### To do
The listing that follows must be retyped exactly, without its pictures.

### Data in this exercise

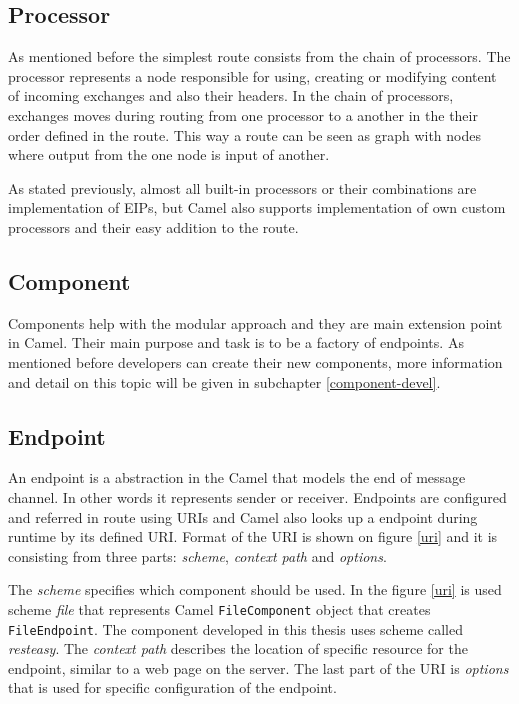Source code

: \documentclass[12pt,final,oneside]{fithesis2}
\begin{document}
\subsection*{Processor}
As mentioned before the simplest route consists from the chain of processors. The processor represents a node responsible for using, creating or modifying content of incoming exchanges and also their headers. In the chain of processors, exchanges moves during routing from one processor to a another in the their order defined in the route. This way a route can be seen as graph with nodes where output from the one node is input of another.

As stated previously, almost all built-in processors or their combinations are implementation of EIPs, but Camel also supports implementation of own custom processors and their easy addition to the route.

\subsection*{Component}
Components help with the modular approach and they are main extension point in Camel. Their main purpose and task is to be a factory of endpoints. As mentioned before developers can create their new components, more information and detail on this topic will be given in subchapter \ref{component-devel}. 

\subsection*{Endpoint}
An endpoint is a abstraction in the Camel that models the end of message channel. In other words it represents sender or receiver. Endpoints are configured and referred in route using URIs and Camel also looks up a endpoint during runtime by its defined URI. Format of the URI is shown on figure \ref{uri} and it is consisting from three parts: \textit{scheme}, \textit{context path} and \textit{options}. 

The \textit{scheme} specifies which component should be used. In the figure \ref{uri} is used scheme \textit{file} that represents Camel \texttt{FileComponent} object that creates \texttt{FileEndpoint}. The component developed in this thesis uses scheme called \textit{resteasy}. The \textit{context path} describes the location of specific resource for the endpoint, similar to a web page on the server. The last part of the URI is \textit{options} that is used for specific configuration of the endpoint.
\end{document}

### Task answer
Source code

: \documentclass[12pt,final,oneside]{fithesis2}
\begin{document}
\subsection*{Processor}
As mentioned before the simplest route consists from the chain of processors. The processor represents a node responsible for using, creating or modifying content of incoming exchanges and also their headers. In the chain of processors, exchanges moves during routing from one processor to a another in the their order defined in the route. This way a route can be seen as graph with nodes where output from the one node is input of another.

As stated previously, almost all built-in processors or their combinations are implementation of EIPs, but Camel also supports implementation of own custom processors and their easy addition to the route.

\subsection*{Component}
Components help with the modular approach and they are main extension point in Camel. Their main purpose and task is to be a factory of endpoints. As mentioned before developers can create their new components, more information and detail on this topic will be given in subchapter \ref{component-devel}. 

\subsection*{Endpoint}
An endpoint is a abstraction in the Camel that models the end of message channel. In other words it represents sender or receiver. Endpoints are configured and referred in route using URIs and Camel also looks up a endpoint during runtime by its defined URI. Format of the URI is shown on figure \ref{uri} and it is consisting from three parts: \textit{scheme}, \textit{context path} and \textit{options}. 

The \textit{scheme} specifies which component should be used. In the figure \ref{uri} is used scheme \textit{file} that represents Camel \texttt{FileComponent} object that creates \texttt{FileEndpoint}. The component developed in this thesis uses scheme called \textit{resteasy}. The \textit{context path} describes the location of specific resource for the endpoint, similar to a web page on the server. The last part of the URI is \textit{options} that is used for specific configuration of the endpoint.
\end{document}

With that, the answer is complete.